Breastfeeding: Metformin is excreted into human breast milk. No adverse efects were observed in breastfed newborns/infants. However, as only limited data are available, breastfeeding is not recommended during metformin treatment. A decision on whether to discontinue breastfeeding should be made, taking into account the benefit of breastfeeding and the potential risk to adverse effects on the child.
Precautions & Warnings:
Metformin Hydrochloride is known to be substantially excreted by the kidney and the risk of Metformin accumulation and lactic acidosis increases with the degree of impairment of renal function. Metformin may lower vitamin B12 level. It also increases risk of hypoglycemia when use in combination with insulin or insulin secretagogue.

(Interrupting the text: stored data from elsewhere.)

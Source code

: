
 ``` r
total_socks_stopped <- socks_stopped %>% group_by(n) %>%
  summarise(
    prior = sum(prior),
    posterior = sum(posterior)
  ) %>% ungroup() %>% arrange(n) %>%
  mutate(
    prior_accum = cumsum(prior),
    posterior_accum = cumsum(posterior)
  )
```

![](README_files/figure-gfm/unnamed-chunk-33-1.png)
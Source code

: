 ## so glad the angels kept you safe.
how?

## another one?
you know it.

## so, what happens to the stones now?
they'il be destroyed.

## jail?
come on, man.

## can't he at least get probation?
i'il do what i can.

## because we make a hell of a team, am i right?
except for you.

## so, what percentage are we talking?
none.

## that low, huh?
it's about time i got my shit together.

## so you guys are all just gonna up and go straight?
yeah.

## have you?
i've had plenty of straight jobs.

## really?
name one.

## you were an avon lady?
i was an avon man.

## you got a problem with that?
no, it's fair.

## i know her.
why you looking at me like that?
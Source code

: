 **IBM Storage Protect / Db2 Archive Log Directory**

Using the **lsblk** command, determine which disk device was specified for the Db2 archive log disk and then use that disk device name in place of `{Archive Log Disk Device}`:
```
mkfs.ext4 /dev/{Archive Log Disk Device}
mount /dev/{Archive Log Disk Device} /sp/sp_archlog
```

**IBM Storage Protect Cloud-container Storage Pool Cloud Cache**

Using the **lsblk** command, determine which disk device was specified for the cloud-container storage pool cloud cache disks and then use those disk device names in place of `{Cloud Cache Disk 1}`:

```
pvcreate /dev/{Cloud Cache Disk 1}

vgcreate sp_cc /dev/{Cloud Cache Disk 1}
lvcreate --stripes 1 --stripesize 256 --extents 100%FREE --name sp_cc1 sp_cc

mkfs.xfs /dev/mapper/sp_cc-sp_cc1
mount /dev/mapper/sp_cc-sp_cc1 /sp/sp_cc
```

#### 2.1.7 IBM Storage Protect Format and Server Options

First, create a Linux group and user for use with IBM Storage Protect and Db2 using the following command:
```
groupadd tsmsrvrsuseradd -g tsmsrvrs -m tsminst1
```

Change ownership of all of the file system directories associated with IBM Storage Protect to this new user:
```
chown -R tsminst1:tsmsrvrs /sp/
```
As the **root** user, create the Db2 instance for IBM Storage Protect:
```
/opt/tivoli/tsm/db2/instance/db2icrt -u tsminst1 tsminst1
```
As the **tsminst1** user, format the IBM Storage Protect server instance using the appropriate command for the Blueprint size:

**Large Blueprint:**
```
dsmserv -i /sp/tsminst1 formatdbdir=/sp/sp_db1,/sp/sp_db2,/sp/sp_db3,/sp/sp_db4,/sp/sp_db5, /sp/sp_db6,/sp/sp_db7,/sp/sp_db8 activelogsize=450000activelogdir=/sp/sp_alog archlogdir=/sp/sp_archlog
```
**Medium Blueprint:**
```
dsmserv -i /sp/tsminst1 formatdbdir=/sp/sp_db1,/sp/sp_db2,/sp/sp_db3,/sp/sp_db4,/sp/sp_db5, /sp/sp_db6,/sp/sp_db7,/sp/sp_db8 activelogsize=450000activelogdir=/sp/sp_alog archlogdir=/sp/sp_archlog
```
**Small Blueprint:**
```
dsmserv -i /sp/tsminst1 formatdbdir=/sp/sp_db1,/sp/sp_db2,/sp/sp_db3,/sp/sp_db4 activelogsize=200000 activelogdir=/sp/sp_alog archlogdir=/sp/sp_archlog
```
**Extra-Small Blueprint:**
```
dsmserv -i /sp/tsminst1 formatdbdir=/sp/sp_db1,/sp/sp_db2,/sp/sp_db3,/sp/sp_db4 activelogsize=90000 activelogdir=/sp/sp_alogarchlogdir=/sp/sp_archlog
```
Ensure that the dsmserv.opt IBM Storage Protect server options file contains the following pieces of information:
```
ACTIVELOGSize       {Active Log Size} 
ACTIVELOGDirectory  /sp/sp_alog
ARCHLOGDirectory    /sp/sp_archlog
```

Metformin Hydrochloride is excreted by the kidney and regular monitoring of renal function is advised in all diabetics. Metformin Hydrochloride therapy should be stopped 2-3 days before surgery and clinical investigations such as intravenous urography and intravenous angiography, and reinstated only after control or renal function has been regained. The use of Metformin is not advised in conditions which may cause dehydration or in patients suffering from serious infections or trauma. Patients receiving continuous Metformin therapy should have an annual estimation of Vitamin B-12 levels because of reports of decreased Vitamin B-12 absorption. During concomitant therapy with a sulphonylurea, blood glucose should be monitored because combined therapy may cause hypoglycaemia. Stabilization of diabetic patients with Metformin and insulin should be carried out in hospital because of the possibility of hypoglycaemia until the correct ratio of the two drugs has been obtained. Reduced renal clearance of Metformin Hydrochloride has been reported during cimetidine therapy, so a dose reduction should be considered. As with a number of drugs, an interaction between Metformin Hydrochloride and anticoagulants is a possibility and dosage of the latter may need adjustment.
Elderly: Due to the potential for decreased renal function in elderly subjects, the metformin dosage should be adjusted based on renal function. Regular assessment of renal function is necessary.
Pediatric population: The diagnosis of type 2 diabetes mellitus should be confirmed before treatment with metformin is initiated. No effect of metformin on growth and puberty has been detected during controlled clinical studies of one-year duration but no long-term data on these specific points are available. Therefore, a careful follow-up of the effect of metformin on these parameters in metformin-treated children, especially prepubescent children, is recommended.
Children aged between 10 and 12 years: Particular caution is recommended when prescribing to children aged between 10 and 12 years.
Renal function: As metformin is excreted by the kidney, creatinine clearance (this can be estimated from serum creatinine levels by using the Cockcroft-Gault formula) should be determined before initiating treatment and regularly thereafter:
- At least annually in patients with normal renal function,
- At least two to four times a year in patients with creatinine clearance at the lower limit of normal and in elderly subjects.
Decreased renal function in elderly subjects is frequent and asymptomatic. Special caution should be exercised in situations where renal function may become impaired, for example when initiating antihypertensive therapy or diuretic therapy and when starting therapy with a non-steroidal anti-inflammatory drug (NSAID). GFR should be assessed before treatment initiation and regularly thereafter. Metformin is contraindicate in patients with GFR<30 ml/min and should be temporarily discontinued in the presence of conditions that alter renal function.
Keep below 30°C temperature, protected from light & moisture. Keep out of the reach of children.
Manufactured by: Square Pharmaceuticals Ltd.